** Work instructions **
Please look for the string "Bootstrap" below and report every line in which it occurs.

** Source data **
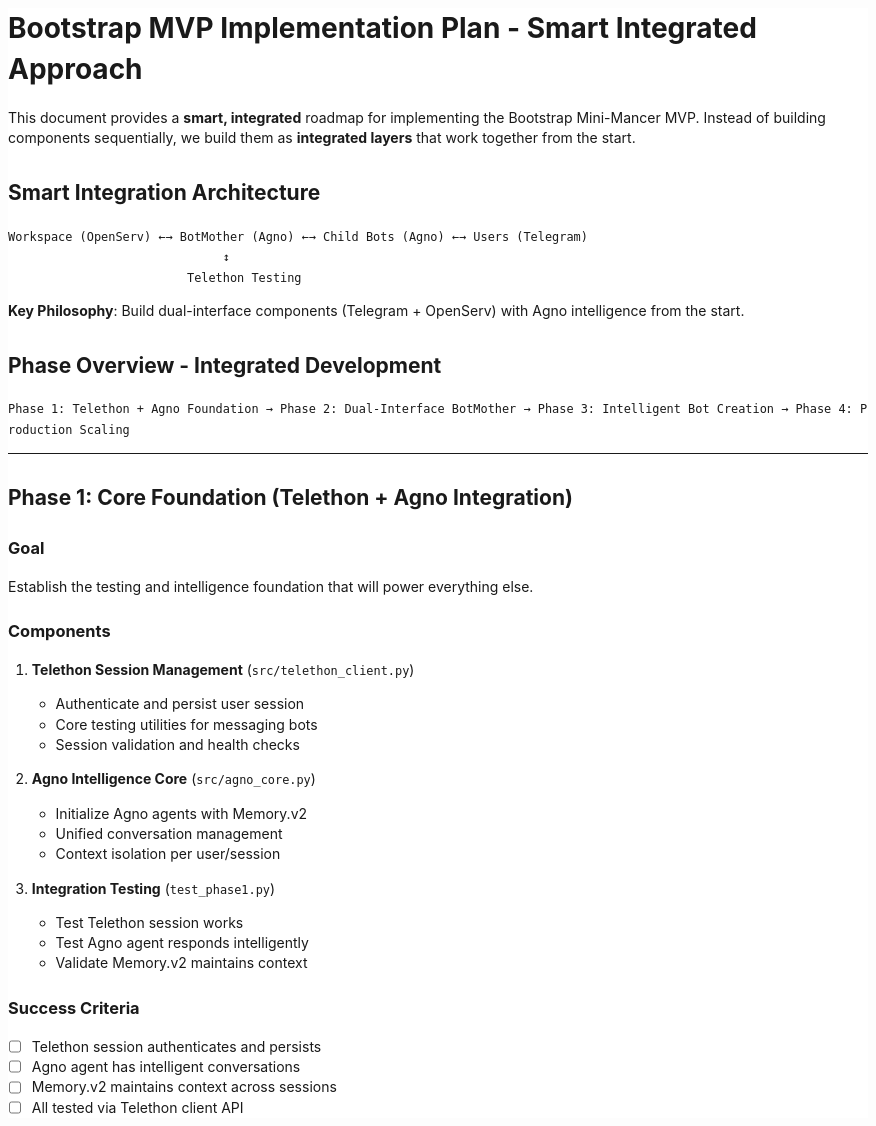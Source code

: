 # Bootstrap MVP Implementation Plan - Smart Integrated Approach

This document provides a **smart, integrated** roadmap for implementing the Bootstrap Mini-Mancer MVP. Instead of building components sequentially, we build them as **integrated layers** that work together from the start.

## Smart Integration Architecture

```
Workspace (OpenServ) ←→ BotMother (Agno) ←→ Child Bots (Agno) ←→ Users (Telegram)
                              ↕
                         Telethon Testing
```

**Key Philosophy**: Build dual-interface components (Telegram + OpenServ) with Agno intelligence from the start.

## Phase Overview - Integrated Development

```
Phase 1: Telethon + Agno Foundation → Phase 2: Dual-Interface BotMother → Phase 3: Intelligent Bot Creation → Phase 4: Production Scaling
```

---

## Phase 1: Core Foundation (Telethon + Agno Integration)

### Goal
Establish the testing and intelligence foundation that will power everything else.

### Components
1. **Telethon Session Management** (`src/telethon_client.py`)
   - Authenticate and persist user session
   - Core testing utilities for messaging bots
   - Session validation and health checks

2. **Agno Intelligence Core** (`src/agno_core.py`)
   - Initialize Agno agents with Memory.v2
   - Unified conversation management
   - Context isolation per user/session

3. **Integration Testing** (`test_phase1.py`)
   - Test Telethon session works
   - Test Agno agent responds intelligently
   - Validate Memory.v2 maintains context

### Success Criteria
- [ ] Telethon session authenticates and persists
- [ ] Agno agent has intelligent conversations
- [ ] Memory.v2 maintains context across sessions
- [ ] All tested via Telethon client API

** Written reply **
: # Bootstrap MVP Implementation Plan - Smart Integrated Approach
This document provides a **smart, integrated** roadmap for implementing the Bootstrap Mini-Mancer MVP. Instead of building components sequentially, we build them as **integrated layers** that work together from the start.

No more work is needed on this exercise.